Light sensors detect light and convert light energy to an electrical signal output. Once converted into electrical energy, the radiant energy within the infrared to ultraviolet light frequency spectrum source can then be measured.

One recent but now almost overriding application of light sensors is in LCD Backlight Control. Here, ambient-light sensor ICs are designed to detect brightness over a wide range, from darkness to direct sunlight, and output the data in order to adjust LCD brightness for optimum visibility and lower power consumption.

Another variety of light sensor, photoelectric sensors, consists of devices used to detect the distance, absence, or presence of an object by using a light transmitter (usually infrared) and a photoelectric receiver. Photoelectric sensors are employed in commercial and residential lighting, as well as in security applications.

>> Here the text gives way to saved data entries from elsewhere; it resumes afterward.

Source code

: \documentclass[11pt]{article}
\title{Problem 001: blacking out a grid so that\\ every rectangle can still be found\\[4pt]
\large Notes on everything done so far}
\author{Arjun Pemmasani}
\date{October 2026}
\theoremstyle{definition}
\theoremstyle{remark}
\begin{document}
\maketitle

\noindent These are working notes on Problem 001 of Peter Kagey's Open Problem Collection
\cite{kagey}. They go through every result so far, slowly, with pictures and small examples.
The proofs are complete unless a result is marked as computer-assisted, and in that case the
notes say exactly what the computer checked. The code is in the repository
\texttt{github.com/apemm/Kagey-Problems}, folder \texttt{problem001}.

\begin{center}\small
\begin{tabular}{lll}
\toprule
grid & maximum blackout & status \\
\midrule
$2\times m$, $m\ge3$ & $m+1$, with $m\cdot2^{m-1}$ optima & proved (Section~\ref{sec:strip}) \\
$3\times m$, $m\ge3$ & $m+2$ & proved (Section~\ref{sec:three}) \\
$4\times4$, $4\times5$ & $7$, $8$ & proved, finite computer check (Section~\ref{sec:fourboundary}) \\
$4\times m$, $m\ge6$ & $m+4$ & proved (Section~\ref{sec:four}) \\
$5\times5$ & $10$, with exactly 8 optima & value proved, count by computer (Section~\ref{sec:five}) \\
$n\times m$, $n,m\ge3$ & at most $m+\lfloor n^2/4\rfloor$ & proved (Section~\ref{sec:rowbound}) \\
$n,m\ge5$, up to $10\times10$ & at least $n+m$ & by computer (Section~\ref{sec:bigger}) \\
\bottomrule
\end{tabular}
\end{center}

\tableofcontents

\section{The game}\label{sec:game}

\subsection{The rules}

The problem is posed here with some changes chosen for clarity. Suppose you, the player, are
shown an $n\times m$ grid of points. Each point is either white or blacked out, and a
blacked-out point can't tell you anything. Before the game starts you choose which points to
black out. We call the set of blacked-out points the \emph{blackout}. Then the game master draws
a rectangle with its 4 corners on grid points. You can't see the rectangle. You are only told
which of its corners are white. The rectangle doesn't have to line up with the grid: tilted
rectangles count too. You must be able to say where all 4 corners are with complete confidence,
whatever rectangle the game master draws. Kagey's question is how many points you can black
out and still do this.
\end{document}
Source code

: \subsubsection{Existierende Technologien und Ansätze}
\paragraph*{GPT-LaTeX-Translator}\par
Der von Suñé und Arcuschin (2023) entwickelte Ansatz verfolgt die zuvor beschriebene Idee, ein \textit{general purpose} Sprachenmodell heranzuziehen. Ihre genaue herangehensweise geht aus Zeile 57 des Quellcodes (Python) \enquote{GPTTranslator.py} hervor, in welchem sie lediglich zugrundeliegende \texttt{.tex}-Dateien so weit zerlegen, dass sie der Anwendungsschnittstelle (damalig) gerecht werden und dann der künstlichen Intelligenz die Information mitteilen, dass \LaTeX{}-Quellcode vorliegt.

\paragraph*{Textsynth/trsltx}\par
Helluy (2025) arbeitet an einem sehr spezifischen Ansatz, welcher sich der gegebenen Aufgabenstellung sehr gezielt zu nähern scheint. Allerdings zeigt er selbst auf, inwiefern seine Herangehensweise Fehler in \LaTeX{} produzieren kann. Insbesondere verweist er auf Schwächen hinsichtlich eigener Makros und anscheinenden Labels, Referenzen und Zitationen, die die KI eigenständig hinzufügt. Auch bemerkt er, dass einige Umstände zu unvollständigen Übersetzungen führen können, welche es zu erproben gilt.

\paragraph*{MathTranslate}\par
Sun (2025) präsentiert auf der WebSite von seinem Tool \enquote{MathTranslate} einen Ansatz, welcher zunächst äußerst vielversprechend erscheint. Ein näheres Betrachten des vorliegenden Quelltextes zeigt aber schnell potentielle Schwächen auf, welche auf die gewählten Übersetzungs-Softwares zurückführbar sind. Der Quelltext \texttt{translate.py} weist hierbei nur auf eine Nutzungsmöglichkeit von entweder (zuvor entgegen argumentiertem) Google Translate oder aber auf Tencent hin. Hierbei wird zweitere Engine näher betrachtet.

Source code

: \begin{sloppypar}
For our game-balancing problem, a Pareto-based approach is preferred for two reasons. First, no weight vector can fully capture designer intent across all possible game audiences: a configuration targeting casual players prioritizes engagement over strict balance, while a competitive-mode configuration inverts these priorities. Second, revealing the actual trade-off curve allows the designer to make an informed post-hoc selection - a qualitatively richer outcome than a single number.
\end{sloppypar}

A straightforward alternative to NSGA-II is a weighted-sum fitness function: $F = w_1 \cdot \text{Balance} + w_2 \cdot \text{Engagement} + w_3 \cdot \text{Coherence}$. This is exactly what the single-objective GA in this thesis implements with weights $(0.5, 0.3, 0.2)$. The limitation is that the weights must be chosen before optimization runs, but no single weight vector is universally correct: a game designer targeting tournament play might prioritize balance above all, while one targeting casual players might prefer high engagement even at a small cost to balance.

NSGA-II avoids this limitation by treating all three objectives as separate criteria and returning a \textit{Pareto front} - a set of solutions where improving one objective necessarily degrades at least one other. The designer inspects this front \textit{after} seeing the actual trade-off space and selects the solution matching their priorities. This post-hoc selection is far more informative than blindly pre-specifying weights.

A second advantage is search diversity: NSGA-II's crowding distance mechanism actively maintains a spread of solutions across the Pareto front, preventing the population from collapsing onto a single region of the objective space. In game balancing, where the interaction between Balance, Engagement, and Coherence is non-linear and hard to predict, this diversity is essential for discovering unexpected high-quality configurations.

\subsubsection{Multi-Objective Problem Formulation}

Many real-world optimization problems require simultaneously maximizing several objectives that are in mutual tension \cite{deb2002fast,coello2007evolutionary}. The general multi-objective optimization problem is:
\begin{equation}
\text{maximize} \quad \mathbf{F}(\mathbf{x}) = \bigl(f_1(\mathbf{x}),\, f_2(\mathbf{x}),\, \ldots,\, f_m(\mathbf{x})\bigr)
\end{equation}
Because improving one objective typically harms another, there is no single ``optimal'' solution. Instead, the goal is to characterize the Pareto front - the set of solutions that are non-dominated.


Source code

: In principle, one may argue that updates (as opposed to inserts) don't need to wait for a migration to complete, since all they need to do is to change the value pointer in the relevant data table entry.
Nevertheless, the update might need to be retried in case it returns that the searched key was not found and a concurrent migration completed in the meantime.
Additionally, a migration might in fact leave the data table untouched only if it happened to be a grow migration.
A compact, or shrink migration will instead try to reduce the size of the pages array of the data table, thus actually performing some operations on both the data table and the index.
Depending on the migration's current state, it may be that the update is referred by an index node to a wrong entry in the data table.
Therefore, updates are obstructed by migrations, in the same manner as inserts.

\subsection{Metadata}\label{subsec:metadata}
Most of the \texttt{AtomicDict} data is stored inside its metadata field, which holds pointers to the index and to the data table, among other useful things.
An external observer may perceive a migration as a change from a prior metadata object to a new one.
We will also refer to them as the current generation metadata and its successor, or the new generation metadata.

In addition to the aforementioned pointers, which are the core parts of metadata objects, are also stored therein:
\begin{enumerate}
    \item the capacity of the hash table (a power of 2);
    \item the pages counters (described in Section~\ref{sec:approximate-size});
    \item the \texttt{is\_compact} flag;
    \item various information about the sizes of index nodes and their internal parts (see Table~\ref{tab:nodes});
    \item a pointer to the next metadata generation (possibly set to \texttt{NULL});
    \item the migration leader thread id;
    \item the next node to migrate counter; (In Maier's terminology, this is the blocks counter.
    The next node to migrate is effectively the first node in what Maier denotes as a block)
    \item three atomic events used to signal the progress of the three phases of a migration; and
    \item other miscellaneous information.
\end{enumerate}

These and other light sensors fall into two main categories. The first group generates electricity when illuminated and is known as either photovoltaic, converting solar radiation into direct-current electricity, or photo-emissive, which releases free electrons from a light sensitive material such as cesium when struck by a photon of sufficient energy. The second grouping includes those that change their electrical properties in some way, such as a photoresistor (whose resistance decreases with increasing incident light intensity) or a photo-conductor (which varies electrical resistance when subjected to light).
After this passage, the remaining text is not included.